Start of Input for this task

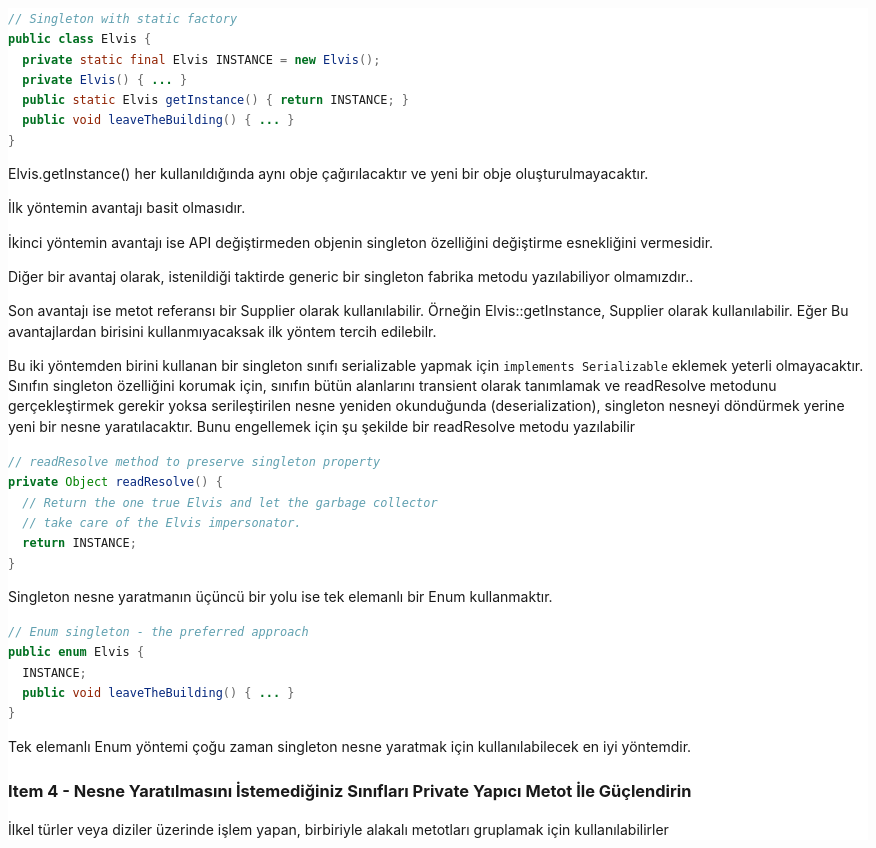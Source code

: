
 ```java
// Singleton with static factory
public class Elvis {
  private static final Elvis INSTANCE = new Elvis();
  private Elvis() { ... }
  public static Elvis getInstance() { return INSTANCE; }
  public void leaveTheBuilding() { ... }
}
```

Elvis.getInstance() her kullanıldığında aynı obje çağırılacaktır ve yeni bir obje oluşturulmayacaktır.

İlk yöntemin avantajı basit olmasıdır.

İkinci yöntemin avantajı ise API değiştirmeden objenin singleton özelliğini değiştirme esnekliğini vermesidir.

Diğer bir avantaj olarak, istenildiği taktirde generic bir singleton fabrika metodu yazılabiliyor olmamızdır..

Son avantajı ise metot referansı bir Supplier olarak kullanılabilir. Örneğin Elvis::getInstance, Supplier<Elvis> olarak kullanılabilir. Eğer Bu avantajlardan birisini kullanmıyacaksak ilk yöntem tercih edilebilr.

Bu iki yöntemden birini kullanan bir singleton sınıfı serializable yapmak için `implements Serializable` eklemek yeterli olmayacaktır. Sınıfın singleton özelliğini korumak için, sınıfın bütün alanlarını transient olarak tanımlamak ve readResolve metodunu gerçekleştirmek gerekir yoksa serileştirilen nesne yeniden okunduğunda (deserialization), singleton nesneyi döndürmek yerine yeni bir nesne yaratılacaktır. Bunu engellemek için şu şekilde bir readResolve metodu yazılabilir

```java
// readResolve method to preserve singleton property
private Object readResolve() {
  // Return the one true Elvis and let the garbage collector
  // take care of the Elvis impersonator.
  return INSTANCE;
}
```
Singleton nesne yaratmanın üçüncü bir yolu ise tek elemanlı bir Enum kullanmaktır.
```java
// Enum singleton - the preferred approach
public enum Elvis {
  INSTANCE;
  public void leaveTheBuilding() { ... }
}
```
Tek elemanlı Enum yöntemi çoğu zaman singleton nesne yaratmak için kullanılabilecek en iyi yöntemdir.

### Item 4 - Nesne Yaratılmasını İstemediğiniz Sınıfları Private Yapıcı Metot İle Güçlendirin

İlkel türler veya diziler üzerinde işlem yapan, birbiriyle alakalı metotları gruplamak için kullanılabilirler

End of Input for this task
Start of Input for this task

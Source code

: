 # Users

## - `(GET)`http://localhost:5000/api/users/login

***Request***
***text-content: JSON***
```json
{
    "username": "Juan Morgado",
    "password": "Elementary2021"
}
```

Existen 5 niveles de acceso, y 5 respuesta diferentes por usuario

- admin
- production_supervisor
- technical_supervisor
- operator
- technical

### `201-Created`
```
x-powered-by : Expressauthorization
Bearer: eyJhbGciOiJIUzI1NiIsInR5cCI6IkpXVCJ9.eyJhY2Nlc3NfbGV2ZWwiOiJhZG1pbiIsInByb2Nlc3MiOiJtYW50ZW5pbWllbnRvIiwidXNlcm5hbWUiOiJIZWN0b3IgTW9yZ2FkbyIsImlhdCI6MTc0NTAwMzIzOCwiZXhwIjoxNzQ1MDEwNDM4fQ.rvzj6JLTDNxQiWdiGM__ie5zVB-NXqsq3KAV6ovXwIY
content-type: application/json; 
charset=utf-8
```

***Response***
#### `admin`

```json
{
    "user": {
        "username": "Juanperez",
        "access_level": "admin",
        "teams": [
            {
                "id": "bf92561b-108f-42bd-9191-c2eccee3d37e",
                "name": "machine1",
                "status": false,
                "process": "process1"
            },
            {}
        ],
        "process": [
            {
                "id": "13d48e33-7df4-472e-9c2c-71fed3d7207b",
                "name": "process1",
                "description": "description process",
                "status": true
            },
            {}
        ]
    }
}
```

End of Input for this task
Start of Input for this task

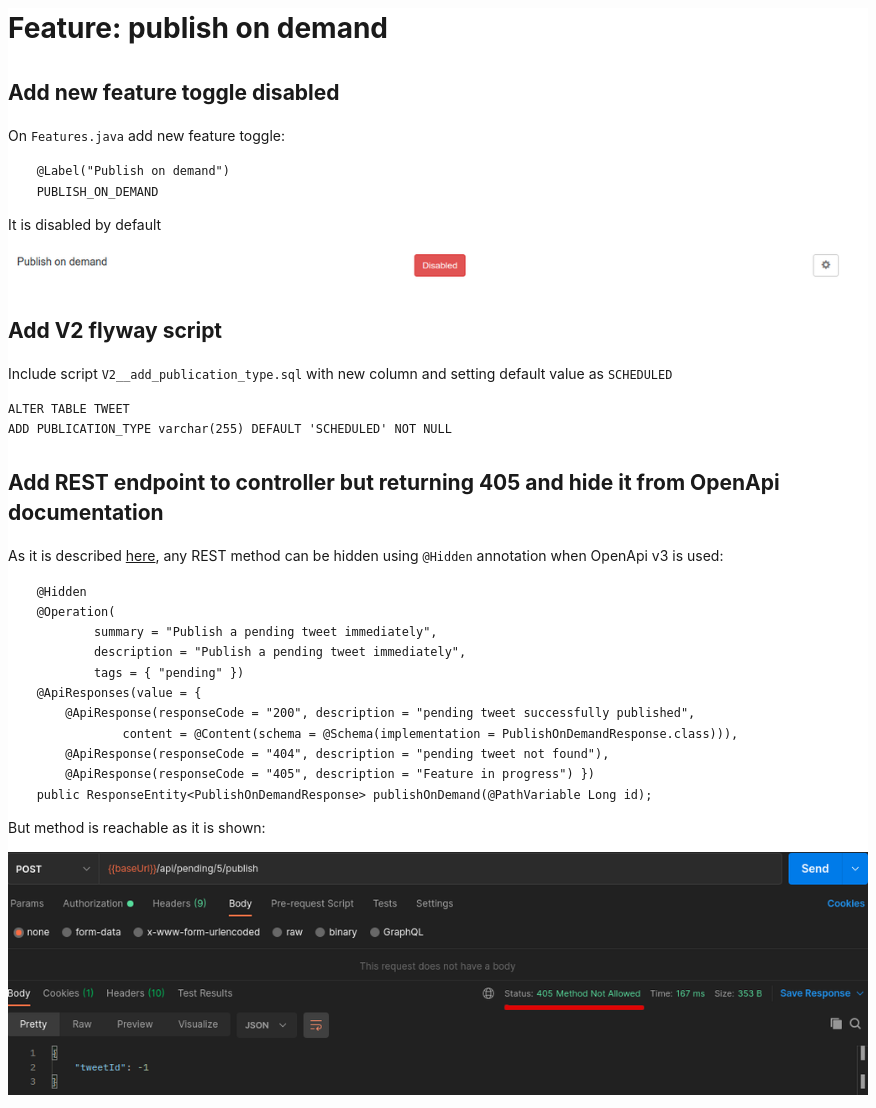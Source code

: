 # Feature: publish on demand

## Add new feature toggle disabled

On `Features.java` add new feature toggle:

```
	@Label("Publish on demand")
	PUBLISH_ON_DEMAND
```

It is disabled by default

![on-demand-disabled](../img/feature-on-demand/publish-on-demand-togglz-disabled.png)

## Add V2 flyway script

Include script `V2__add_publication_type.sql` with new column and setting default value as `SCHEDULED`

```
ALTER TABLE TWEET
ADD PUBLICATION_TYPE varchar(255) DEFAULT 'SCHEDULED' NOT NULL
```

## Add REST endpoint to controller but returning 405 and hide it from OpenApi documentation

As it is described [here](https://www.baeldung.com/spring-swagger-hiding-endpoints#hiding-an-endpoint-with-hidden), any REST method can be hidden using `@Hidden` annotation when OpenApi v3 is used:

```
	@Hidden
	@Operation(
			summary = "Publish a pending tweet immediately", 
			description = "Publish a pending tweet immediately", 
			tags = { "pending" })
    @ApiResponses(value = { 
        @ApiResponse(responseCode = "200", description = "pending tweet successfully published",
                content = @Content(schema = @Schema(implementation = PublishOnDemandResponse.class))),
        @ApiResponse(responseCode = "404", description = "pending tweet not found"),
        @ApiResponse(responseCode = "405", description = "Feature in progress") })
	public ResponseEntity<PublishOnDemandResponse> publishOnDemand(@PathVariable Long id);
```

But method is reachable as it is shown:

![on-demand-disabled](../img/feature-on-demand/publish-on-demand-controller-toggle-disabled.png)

End of Input for this task

Which lines hold the word "yöntemin"? Copy each of them from the records.

Solution below:
İlk yöntemin avantajı basit olmasıdır.
İkinci yöntemin avantajı ise API değiştirmeden objenin singleton özelliğini değiştirme esnekliğini vermesidir.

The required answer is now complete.